Yes, do tell. And now, in a bit of very hopeful convergence, what I would really like is for some reporter to ask the President what he thinks about the NFL right about now. And I would like for the President to say that, of course he likes the NFL, likes to drink beer and watch it like some others do, and so he hates what is going on now with the owners trying to turn the refs’ pensions into 401(k)s but that this sort of thing has been happening for a while now. Let’s let that discussion burst out into the open now, too, while we’re at it.

That’s what I would like.

Move on

Earth, smaller

The original idea behind the name of the group Moveon.org was aimed at Congress to get past nominal indiscretions perpetrated by Bill Clinton in the Oval Office and deal with more pressing issues. Balance on climate change is largely the same problem for PBS, which cannot seem to accept global climate change as settled science and so must continually provide denialists a counterpoint to…? I don’t know what but it’s very annoying.

Last night, PBS NewsHour turned to meteorologist and climate change contrarian Anthony Watts to “counterbalance” the mainstream scientific opinions presented by the program. This false balance is a disservice to PBS’ viewers, made worse by the program’s failure to explain Watts’ connection to the Heartland Institute, an organization that receives funding from some corporations with a financial interest in confusing the public on climate science.

While PBS mentioned that 97 percent of climate scientists agree that manmade global warming is occurring, it did not reflect this consensus by giving significant airtime to Watts’ contrarian views. The segment presented Watts as the counterbalance to scientists that believe in manmade global warming — every time a statement that reflects the scientific consensus was aired, in came Watts to cast doubt in viewers’ minds.

As Revkin explains and is mentioned in the MM piece, the goal of groups like the Heartland Institute is segments just like this. They don’t exist to further the science, but to distract from solving the problem. That’s a story; that the fossil energy industry doesn’t buy AGW is not. I’ll soon be hosting an interview show on  PBS affiliate and so don’t know whether this makes my criticism more or less valid. But come on.

And this is the rubber-glue Romney strategy as employed by Watts in the PBS piece, accusing global warming of becoming a big business as Watts does when it’s denial that has actually become an industry in its own right, funding astro think tanks and employing former TV weathermen to further a controversy that serves the interests of more of the same, in terms of polluting, non-renewable energy.

Climate change politics

So far, so mum, regarding climate change at the DNC. Just as it’s amazing to see Democrats completely uninhibited on social issues for probably the first time ever – indeed, the extent to which the other side is afraid to attack on marriage equality or women’s rights is encouraging to the point of a new sort of confidence in the country – it is disheartening to see how marginalized the climate change discussion is. Sort of a Matrix-ish “there is no climate change discussion.”

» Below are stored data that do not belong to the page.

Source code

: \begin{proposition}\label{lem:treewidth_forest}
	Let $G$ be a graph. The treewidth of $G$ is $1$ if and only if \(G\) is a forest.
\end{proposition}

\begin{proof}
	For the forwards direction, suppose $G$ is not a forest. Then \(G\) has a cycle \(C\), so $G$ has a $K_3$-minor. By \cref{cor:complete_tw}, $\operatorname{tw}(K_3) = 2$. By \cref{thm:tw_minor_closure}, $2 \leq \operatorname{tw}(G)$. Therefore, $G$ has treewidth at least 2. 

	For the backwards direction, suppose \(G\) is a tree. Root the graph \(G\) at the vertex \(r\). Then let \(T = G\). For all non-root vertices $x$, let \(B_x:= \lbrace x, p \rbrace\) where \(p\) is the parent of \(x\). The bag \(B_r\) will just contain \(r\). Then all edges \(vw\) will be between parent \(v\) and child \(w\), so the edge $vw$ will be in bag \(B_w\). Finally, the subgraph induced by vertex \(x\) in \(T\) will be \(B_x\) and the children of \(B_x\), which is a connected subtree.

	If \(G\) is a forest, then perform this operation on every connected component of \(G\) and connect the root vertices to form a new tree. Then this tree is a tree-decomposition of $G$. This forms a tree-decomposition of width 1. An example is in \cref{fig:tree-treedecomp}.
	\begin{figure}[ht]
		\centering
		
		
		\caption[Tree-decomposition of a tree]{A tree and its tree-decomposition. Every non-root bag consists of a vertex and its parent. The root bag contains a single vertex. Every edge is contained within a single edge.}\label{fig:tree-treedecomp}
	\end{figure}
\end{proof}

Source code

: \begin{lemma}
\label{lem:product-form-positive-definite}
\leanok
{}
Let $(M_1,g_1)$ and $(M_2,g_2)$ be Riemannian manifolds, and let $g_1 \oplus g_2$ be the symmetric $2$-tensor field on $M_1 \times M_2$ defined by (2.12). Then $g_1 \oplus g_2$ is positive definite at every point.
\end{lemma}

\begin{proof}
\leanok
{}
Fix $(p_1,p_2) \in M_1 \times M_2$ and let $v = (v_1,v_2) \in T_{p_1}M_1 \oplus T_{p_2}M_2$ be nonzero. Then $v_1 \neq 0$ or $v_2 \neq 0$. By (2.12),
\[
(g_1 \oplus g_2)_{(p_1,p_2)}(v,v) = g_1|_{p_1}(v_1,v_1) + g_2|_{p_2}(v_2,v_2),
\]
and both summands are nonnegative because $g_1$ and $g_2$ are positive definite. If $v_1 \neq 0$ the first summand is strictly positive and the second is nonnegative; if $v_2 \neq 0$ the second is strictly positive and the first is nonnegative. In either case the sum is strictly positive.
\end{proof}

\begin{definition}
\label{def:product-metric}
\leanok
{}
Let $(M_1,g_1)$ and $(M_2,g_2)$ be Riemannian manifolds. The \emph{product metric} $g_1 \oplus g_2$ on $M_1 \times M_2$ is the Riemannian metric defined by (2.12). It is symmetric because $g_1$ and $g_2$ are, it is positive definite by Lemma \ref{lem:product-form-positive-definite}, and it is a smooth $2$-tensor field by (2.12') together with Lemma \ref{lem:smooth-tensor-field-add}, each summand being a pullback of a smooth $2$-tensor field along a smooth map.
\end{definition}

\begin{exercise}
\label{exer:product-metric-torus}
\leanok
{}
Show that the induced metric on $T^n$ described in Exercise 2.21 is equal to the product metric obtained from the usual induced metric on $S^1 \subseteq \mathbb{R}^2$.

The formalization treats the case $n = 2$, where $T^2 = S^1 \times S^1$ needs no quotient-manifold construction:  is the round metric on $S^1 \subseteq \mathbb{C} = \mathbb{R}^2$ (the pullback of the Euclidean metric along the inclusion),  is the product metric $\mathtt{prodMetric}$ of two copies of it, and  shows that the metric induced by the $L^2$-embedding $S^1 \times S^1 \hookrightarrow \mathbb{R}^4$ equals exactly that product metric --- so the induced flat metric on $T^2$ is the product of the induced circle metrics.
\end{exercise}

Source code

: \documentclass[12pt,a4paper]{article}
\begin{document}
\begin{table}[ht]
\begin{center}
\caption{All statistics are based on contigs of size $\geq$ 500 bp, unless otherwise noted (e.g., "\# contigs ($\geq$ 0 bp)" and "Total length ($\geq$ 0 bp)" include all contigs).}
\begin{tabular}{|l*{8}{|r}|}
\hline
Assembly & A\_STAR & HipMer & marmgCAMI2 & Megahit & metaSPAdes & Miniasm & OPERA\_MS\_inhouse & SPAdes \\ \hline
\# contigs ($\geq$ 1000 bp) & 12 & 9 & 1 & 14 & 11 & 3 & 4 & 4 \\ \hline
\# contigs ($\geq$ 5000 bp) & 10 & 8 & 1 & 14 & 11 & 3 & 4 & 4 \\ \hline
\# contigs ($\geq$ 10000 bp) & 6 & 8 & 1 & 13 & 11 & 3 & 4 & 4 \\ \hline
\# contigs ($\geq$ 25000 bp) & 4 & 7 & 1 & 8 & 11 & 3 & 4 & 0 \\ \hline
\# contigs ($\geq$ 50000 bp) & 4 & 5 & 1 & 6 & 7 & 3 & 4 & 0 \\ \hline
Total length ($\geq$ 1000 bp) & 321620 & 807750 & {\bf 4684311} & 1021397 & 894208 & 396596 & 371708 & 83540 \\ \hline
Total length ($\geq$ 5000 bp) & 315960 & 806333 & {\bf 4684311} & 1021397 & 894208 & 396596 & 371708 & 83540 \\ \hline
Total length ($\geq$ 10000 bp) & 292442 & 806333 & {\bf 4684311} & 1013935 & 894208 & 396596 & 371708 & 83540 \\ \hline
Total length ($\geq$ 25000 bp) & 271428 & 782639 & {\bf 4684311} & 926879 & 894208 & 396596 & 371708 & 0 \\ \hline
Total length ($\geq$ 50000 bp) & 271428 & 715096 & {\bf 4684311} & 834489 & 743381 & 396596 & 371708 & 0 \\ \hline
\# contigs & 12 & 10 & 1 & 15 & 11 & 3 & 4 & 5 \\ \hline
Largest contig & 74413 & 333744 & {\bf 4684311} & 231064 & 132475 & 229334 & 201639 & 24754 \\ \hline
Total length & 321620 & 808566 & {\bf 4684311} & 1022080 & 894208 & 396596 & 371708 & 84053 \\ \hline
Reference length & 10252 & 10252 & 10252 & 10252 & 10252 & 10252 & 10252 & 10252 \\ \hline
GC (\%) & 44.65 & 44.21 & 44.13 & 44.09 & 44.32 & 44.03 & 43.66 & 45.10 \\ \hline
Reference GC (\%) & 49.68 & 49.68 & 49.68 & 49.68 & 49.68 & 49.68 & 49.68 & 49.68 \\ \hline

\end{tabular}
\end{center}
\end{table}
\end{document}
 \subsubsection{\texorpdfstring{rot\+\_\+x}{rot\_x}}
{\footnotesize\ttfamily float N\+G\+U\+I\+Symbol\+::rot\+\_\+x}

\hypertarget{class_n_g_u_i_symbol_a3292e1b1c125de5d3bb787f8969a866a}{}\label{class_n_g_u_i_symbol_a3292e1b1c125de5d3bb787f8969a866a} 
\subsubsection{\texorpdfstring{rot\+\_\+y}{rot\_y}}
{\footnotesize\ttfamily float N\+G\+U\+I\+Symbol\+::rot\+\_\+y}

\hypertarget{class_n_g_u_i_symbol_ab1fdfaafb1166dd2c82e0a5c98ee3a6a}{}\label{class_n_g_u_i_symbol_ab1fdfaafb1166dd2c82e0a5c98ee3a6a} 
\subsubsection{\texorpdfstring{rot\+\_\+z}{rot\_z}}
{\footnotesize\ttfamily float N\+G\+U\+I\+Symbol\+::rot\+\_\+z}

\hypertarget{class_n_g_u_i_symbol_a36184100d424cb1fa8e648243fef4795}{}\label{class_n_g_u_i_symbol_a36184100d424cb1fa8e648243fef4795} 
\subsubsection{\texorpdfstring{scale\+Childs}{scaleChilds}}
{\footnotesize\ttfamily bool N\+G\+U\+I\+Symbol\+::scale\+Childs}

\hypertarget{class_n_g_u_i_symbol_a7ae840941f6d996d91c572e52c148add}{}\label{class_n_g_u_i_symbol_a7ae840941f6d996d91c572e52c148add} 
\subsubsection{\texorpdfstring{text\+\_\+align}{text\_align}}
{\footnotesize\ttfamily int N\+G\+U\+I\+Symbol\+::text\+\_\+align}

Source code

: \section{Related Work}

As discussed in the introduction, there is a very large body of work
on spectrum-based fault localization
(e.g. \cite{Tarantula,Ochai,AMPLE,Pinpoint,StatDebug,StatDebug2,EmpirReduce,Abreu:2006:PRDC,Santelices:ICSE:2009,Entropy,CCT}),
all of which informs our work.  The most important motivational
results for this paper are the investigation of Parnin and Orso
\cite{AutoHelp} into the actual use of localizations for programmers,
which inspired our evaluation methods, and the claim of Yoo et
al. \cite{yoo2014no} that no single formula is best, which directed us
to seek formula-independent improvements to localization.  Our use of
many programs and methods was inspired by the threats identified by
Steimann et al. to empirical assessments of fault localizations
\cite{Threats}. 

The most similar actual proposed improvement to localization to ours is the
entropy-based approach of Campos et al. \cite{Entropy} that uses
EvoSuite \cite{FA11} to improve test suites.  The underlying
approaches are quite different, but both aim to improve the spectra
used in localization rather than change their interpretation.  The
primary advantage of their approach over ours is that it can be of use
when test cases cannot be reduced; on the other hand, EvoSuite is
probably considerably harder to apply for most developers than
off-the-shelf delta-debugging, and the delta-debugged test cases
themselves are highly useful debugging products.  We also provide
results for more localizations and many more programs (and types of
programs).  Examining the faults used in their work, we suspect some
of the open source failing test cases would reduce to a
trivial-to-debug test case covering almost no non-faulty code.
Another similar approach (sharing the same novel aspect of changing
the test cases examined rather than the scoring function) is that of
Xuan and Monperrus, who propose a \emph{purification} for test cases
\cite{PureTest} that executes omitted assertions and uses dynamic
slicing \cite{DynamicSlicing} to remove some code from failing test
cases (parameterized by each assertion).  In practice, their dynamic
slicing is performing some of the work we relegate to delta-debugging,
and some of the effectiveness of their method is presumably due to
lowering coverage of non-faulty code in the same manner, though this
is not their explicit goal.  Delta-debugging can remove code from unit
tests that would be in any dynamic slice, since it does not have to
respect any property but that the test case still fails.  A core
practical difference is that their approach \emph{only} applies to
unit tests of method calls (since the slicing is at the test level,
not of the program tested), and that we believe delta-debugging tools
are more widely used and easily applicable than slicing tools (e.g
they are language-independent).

And that’s no good, because it, too, can be a convincing argument. And this is not to complain about Democrats per se, but about the country in general. A good example of this will be the concern-trolling that comes from opinionistas like David Brooks:

New York Times columnist David Brooks may be a (sorta kinda) conservative. But by all accounts, he also has the ear of President Obama. And in his column today, Brooks — trying to imagine some big initiatives that the president might push as he prepares to accept his party’s nomination for a second term — offers Obama a bold idea: put climate change at the top of his policy agenda.

I’m not going to link to Brooks, but you can read the passages in question at the Grist link. This must be viewed skeptically. Republicans are looking for anything to make a talk radio snack out of for a while, so long has their cupboard been bare. And it’s not that Obama shouldn’t take the bait; just that it deserves to be re-tied with an anvil and passed pack to them.

There is no such thing as clean coal, nor energy independence at current usage rates. Start the conversation there and talk like an adult. Be broad and bold and optimistic. Other adults are listening.

Hating their odds

I read earlier this week about how Republicans realize this is likely the last election that they will be able to win with a full-court press for the bigot vote, which is so encouraging and why they are rolling out all the code words on the way to ni-clang! The whole spectacle is horrible and embarrassing, even for people with no shame and nothing left but their resentments to shake at all the rest of us.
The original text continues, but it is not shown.